Conferencia dictada por Julián Marías dentro del ciclo «Lirismo y prosaísmo en la vida personal y en la historia» (1999-2000).
Hoy vamos a hablar del lirismo y el prosaísmo en el Antiguo Testamento y en el Nuevo.
Hay un hecho bastante curioso y notable: hay dos países muy pequeños que han producido el mayor número de fermentos de literatura, de estímulos, de lirismo —por supuesto— y, en alguna medida, también de casos de prosaísmo. Son Israel y Grecia: dos países minúsculos. Si ustedes miran los mapas, verán la pequeñez extremada de estos dos países. Israel y la Grecia clásica son pequeños, de muy poca población, pobres, con un mínimo de recursos y, sin embargo, en unos siglos han sido la fuente de inspiración —en todos sentidos: intelectual, literaria, religiosa, artística— más extraordinaria.
Es un hecho que, en definitiva, no acaba de entenderse. A veces podríamos decir que han producido más fermentos de vida espiritual, de vida intelectual o artística, que países grandísimos o quizá hasta continentes. La cosa es muy extraña.
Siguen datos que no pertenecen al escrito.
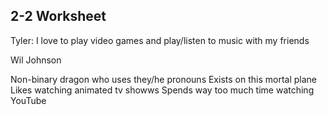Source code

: ## 2-2 Worksheet

Tyler: I love to play video games and play/listen to music with my friends

Wil Johnson

Non-binary dragon who uses they/he pronouns
Exists on this mortal plane 
Likes watching animated tv showws 
Spends way too much time watching YouTube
En el caso del Antiguo Testamento hay una diferencia, claro está, muy grande entre el Antiguo y el Nuevo. Una diferencia que no se tiene en cuenta debidamente. Es evidente que la historia del Antiguo Testamento es muy larga: se empieza con el relato de la creación en el Génesis. Son varios siglos, es una pluralidad de autores, una enorme variedad de géneros literarios que hay que interpretar.
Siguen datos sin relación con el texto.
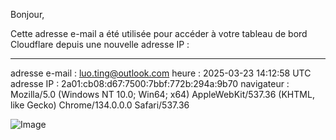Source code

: Bonjour,

Cette adresse e-mail a été utilisée pour accéder à votre tableau de bord Cloudflare depuis une nouvelle adresse IP :

------------------------------------------
adresse e-mail : luo.ting@outlook.com
heure : 2025-03-23 14:12:58 UTC
adresse IP : 2a01:cb08:d67:7500:7bbf:772b:294a:9b70
navigateur : Mozilla/5.0 (Windows NT 10.0; Win64; x64) AppleWebKit/537.36 (KHTML, like Gecko) Chrome/134.0.0.0 Safari/537.36

![Image](https://github.com/user-attachments/assets/94ce82c2-7f9a-43eb-aea8-311158acef57)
Evidentemente, en esto ha habido pasos muy importantes. Es interesante la obra del padre Lagrange a comienzos de este siglo, que luego fue recogida muy bien por Pío XII en la encíclica Divino afflante Spiritu, que trataba de la interpretación de la Escritura. Dio un paso decisivo, partiendo del padre Lagrange, y fue algo muy importante.
La Iglesia católica enseña que son libros inspirados: libros de contenido religioso, cuyo autor primario es el Espíritu Santo, aunque naturalmente haya multitud de autores humanos, mortales, que los han escrito. Se emplea el concepto de la inerrancia: es decir, que no tienen errores, que no pueden tener errores. Pero esto se puede interpretar de muchas maneras, y ha habido muchas interpretaciones injustificadas.
Es evidente, por ejemplo, que no se puede interpretar literalmente muchas cosas que aparecen en la Escritura. La inerrancia —el que no haya error— quiere decir, y esto lo formuló muy claramente Pío XII, que no hay error religioso. Quiere decir que una cosa puede ser un relato que no tiene que ver con lo histórico en sentido estricto: puede ser un relato literario, una tradición, lo que sea; pero el mensaje religioso es lo inerrante, lo que tiene un valor religioso y un valor permanente.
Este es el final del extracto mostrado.